The as-yet unpublished C-WORTHY trial of the protease inhibitor MK-5172 and the NS5a protein inhibitor MK-8742 demonstrated high SVR12 rates for HCV noncirrhotic patients with or without RBV and for HCV/HIV coinfected patients in the RBV-containing regimen, with similar patterns evident for patients with cirrhosis and prior nonresponders.
These treatments are expensive. However, the costs of not treating chronic HCV infection are considerable.
PREDICTING DEVELOPMENT OF HEPATOCELLULAR CARCINOMA IN HCV-INFECTED PATIENTS
James Trotter, MD, Baylor University Medical Center, Waco, Texas, USA, discussed the use of alpha-fetoprotein (AFP) to predict hepatocellular carcinoma (HCC).
AFP is a serum protein that fulfills much of the functions of albumin in the fetal and postnatal period. It is elevated during hepatic proliferation in development, regeneration, and malignancy. Although easy to measure in blood, AFP is not produced by 25% to 30% of HCCs, producing a substantial false-negative rate. Moreover, AFP can be elevated in cases of hepatitis and cirrhosis, producing false-positive results.
Efforts to find better predictive models of HCC have focused on the analysis of data points from the electronic medical records of thousands of patients to generate predictive models using common lab tests, including aspartate aminotransferase, alanine aminotransferase (ALT), alkaline phosphatise, bilirubin, prothrombin, and platelets.
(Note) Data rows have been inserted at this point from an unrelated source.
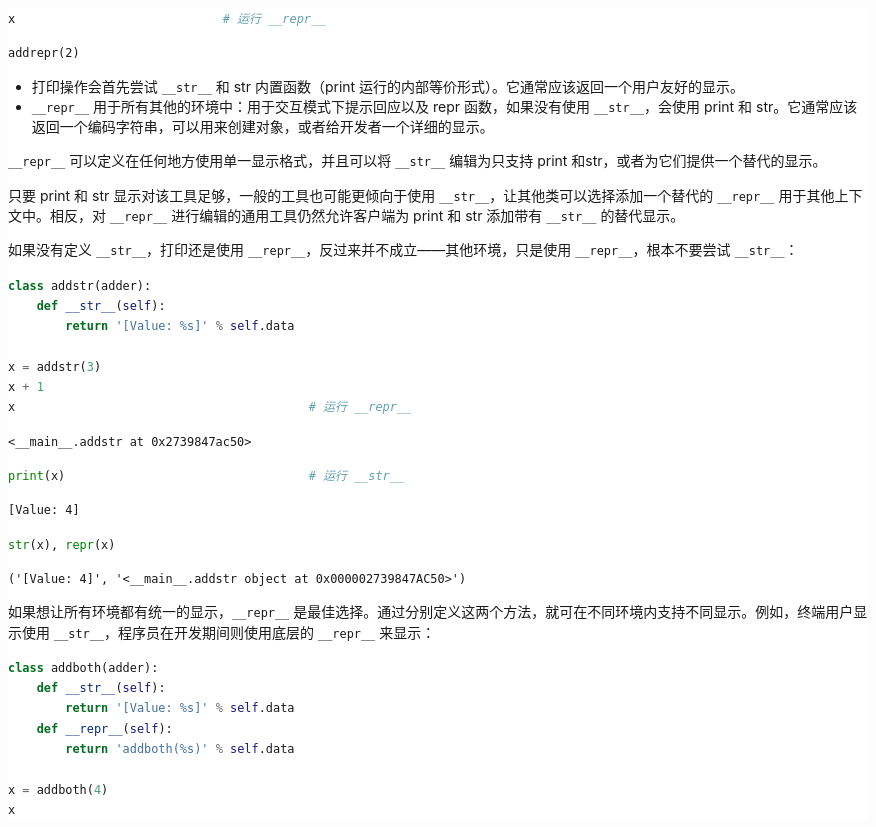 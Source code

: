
 ```python
x                             # 运行 __repr__
```




    addrepr(2)



- 打印操作会首先尝试 `__str__` 和 str 内置函数（print 运行的内部等价形式）。它通常应该返回一个用户友好的显示。
- `__repr__` 用于所有其他的环境中：用于交互模式下提示回应以及 repr 函数，如果没有使用 `__str__`，会使用 print 和 str。它通常应该返回一个编码字符串，可以用来创建对象，或者给开发者一个详细的显示。

`__repr__` 可以定义在任何地方使用单一显示格式，并且可以将 `__str__` 编辑为只支持 print 和str，或者为它们提供一个替代的显示。  

只要 print 和 str 显示对该工具足够，一般的工具也可能更倾向于使用 `__str__`，让其他类可以选择添加一个替代的 `__repr__` 用于其他上下文中。相反，对 `__repr__` 进行编辑的通用工具仍然允许客户端为 print 和 str 添加带有 `__str__` 的替代显示。  

如果没有定义 `__str__`，打印还是使用 `__repr__`，反过来并不成立——其他环境，只是使用 `__repr__`，根本不要尝试 `__str__`：


```python
class addstr(adder):
    def __str__(self):
        return '[Value: %s]' % self.data
    
x = addstr(3)
x + 1
x                                         # 运行 __repr__
```




    <__main__.addstr at 0x2739847ac50>




```python
print(x)                                  # 运行 __str__
```

    [Value: 4]



```python
str(x), repr(x)
```




    ('[Value: 4]', '<__main__.addstr object at 0x000002739847AC50>')



如果想让所有环境都有统一的显示，`__repr__` 是最佳选择。通过分别定义这两个方法，就可在不同环境内支持不同显示。例如，终端用户显示使用 `__str__`，程序员在开发期间则使用底层的 `__repr__` 来显示：


```python
class addboth(adder):
    def __str__(self):
        return '[Value: %s]' % self.data
    def __repr__(self):
        return 'addboth(%s)' % self.data
    
x = addboth(4)
x
```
The data mining, which is easier and less expensive to do than actual studies, is based on known associations of advanced age and more severe/longer duration of liver disease with HCC, and the lack of association of ALT with elevated AFP.
The Department of Veterans Affairs database was examined to identify patients with HCV infection. Patients (n = 11 721; median age 52.0 years, 98.1% male, and, limiting generalization of the findings, only 39% non-Hispanic white patients) treated from 1998 to 2005 had antibody to HCV, detectable HCV RNA, cirrhosis, and ≥ 1 measurement of serum AFP after HCV diagnosis. The total number of AFP tests was 35 494. By 2005, 987 (8.4%) of the patients had developed HCC. The median follow-up was 3.5 years.
AFP level, ALT, platelet count, and age were linked with increased frequency of HCC. The probability of HCC was three times higher for normal vs high ALT. The risk of HCC was increased as platelet count decreased; low platelet number was indicative of more severe and prolonged liver disease and worse portal hypertension. Finally, HCC risk increased with age.
The findings offer the possibility that data from common lab tests can be used to compute a score that is predictive of HCC risk. The real-life implications of the level of risk (eg, 10% vs 30%) remain to be clarified.